◆ TASK OBJECTIVE:
Up to the line containing "## 1.1.1 - 10-12-2020", nothing is kept; from that line through the end of the data below, output every line exactly.
PROVIDED DATA Start Marker
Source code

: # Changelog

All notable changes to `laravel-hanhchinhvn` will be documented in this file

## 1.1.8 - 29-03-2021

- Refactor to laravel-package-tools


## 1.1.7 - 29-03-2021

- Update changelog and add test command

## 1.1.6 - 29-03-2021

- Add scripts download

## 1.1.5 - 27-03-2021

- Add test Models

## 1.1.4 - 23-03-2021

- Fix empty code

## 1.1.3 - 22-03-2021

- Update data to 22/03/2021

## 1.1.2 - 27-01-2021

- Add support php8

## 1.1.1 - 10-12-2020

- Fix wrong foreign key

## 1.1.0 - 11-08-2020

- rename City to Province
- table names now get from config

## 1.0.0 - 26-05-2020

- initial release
PROVIDED DATA End Marker
◆ TASK SOLUTION:
## 1.1.1 - 10-12-2020

- Fix wrong foreign key

## 1.1.0 - 11-08-2020

- rename City to Province
- table names now get from config

## 1.0.0 - 26-05-2020

- initial release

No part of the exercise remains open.